What you are asked to do:
Below are the entries; give again exactly the lines from the one mentioning "showDate: false" through the one mentioning "This uses a", inclusive.

Data Start Marker

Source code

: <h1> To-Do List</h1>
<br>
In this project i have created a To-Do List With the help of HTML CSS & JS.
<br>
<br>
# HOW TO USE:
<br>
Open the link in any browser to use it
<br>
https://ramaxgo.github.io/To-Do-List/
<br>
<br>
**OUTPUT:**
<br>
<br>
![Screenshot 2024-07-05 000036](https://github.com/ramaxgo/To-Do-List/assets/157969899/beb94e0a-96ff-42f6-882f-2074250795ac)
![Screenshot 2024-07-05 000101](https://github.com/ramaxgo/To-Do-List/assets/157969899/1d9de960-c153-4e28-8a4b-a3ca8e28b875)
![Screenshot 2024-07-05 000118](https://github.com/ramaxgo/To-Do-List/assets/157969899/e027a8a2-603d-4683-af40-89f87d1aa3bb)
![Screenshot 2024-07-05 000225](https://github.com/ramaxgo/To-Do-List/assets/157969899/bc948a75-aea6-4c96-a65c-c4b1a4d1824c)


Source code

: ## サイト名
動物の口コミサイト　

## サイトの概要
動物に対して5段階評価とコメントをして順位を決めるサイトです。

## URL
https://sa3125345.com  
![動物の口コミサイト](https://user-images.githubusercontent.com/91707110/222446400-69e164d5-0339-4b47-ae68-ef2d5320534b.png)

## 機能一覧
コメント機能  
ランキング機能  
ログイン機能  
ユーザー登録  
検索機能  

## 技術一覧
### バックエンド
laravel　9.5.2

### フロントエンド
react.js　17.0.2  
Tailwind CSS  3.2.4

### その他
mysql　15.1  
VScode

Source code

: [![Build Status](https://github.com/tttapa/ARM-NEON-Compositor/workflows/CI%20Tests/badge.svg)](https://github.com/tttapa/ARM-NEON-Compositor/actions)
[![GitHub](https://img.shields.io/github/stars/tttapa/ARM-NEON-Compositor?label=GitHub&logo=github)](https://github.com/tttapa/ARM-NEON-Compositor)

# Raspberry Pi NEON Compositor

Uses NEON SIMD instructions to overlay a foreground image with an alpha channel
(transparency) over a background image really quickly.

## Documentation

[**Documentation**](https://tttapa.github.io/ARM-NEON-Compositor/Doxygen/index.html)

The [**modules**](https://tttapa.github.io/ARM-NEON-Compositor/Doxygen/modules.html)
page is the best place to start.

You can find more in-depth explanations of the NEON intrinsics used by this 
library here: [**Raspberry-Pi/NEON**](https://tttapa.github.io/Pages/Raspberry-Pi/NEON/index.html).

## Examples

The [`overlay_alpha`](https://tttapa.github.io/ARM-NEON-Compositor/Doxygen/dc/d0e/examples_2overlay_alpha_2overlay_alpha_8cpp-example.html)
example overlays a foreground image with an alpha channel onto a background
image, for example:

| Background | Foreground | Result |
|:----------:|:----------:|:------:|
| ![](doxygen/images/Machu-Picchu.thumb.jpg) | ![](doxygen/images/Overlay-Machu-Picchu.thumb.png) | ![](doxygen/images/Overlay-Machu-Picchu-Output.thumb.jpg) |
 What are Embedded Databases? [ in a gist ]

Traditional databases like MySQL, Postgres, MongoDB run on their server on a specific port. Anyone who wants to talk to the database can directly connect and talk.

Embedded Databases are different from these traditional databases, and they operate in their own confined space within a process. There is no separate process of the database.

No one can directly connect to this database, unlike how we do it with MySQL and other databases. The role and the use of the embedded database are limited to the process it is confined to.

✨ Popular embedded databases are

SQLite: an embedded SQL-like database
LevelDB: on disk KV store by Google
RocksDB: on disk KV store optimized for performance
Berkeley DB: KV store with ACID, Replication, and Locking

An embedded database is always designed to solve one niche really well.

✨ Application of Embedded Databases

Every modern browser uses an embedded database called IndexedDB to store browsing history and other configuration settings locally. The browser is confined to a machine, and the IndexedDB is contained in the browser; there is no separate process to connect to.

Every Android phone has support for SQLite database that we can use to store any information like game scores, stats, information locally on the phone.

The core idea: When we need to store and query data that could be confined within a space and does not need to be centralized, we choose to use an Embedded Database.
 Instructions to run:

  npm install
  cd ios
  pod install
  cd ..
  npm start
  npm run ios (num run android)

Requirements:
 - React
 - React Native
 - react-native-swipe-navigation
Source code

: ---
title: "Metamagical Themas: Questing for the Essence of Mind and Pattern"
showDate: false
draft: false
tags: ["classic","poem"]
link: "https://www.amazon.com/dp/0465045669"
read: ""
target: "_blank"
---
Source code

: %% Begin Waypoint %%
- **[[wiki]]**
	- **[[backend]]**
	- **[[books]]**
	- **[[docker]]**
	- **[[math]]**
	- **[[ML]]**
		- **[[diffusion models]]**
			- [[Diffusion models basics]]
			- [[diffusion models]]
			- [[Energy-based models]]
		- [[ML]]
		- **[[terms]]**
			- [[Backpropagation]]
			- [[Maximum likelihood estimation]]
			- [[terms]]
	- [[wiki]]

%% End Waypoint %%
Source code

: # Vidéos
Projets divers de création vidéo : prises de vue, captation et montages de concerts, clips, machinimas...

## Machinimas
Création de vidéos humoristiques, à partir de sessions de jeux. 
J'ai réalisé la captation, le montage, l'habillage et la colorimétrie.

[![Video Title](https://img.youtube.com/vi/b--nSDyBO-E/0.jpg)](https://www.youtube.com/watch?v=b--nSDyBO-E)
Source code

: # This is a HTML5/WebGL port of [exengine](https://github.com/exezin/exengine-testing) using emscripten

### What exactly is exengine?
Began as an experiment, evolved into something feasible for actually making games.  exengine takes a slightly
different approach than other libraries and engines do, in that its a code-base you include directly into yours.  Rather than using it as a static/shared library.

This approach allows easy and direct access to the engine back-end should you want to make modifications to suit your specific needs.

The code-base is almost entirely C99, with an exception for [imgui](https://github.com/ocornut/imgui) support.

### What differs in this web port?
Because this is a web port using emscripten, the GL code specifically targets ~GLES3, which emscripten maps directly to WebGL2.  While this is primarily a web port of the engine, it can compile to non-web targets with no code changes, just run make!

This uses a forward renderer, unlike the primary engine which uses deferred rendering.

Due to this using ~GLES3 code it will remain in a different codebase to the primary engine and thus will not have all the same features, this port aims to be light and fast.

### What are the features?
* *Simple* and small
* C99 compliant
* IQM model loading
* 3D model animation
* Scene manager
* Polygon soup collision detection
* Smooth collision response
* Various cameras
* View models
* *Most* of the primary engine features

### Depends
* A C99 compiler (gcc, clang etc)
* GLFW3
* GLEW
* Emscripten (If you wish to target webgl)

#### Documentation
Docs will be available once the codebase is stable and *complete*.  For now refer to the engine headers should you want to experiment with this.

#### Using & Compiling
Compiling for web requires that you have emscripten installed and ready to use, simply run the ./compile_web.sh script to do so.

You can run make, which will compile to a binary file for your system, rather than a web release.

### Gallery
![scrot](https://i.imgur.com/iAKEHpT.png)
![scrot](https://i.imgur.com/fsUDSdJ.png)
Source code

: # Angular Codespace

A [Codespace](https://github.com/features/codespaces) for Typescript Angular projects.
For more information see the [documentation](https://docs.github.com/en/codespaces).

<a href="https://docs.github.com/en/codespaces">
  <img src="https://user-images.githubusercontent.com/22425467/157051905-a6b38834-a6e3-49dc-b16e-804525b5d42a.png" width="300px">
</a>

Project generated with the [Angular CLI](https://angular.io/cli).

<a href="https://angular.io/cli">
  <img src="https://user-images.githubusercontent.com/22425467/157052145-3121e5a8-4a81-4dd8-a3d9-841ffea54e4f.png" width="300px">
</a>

Data End Marker

The answer:
showDate: false
draft: false
tags: ["classic","poem"]
link: "https://www.amazon.com/dp/0465045669"
read: ""
target: "_blank"
---
Source code

: %% Begin Waypoint %%
- **[[wiki]]**
	- **[[backend]]**
	- **[[books]]**
	- **[[docker]]**
	- **[[math]]**
	- **[[ML]]**
		- **[[diffusion models]]**
			- [[Diffusion models basics]]
			- [[diffusion models]]
			- [[Energy-based models]]
		- [[ML]]
		- **[[terms]]**
			- [[Backpropagation]]
			- [[Maximum likelihood estimation]]
			- [[terms]]
	- [[wiki]]

%% End Waypoint %%
Source code

: # Vidéos
Projets divers de création vidéo : prises de vue, captation et montages de concerts, clips, machinimas...

## Machinimas
Création de vidéos humoristiques, à partir de sessions de jeux. 
J'ai réalisé la captation, le montage, l'habillage et la colorimétrie.

[![Video Title](https://img.youtube.com/vi/b--nSDyBO-E/0.jpg)](https://www.youtube.com/watch?v=b--nSDyBO-E)
Source code

: # This is a HTML5/WebGL port of [exengine](https://github.com/exezin/exengine-testing) using emscripten

### What exactly is exengine?
Began as an experiment, evolved into something feasible for actually making games.  exengine takes a slightly
different approach than other libraries and engines do, in that its a code-base you include directly into yours.  Rather than using it as a static/shared library.

This approach allows easy and direct access to the engine back-end should you want to make modifications to suit your specific needs.

The code-base is almost entirely C99, with an exception for [imgui](https://github.com/ocornut/imgui) support.

### What differs in this web port?
Because this is a web port using emscripten, the GL code specifically targets ~GLES3, which emscripten maps directly to WebGL2.  While this is primarily a web port of the engine, it can compile to non-web targets with no code changes, just run make!

This uses a forward renderer, unlike the primary engine which uses deferred rendering.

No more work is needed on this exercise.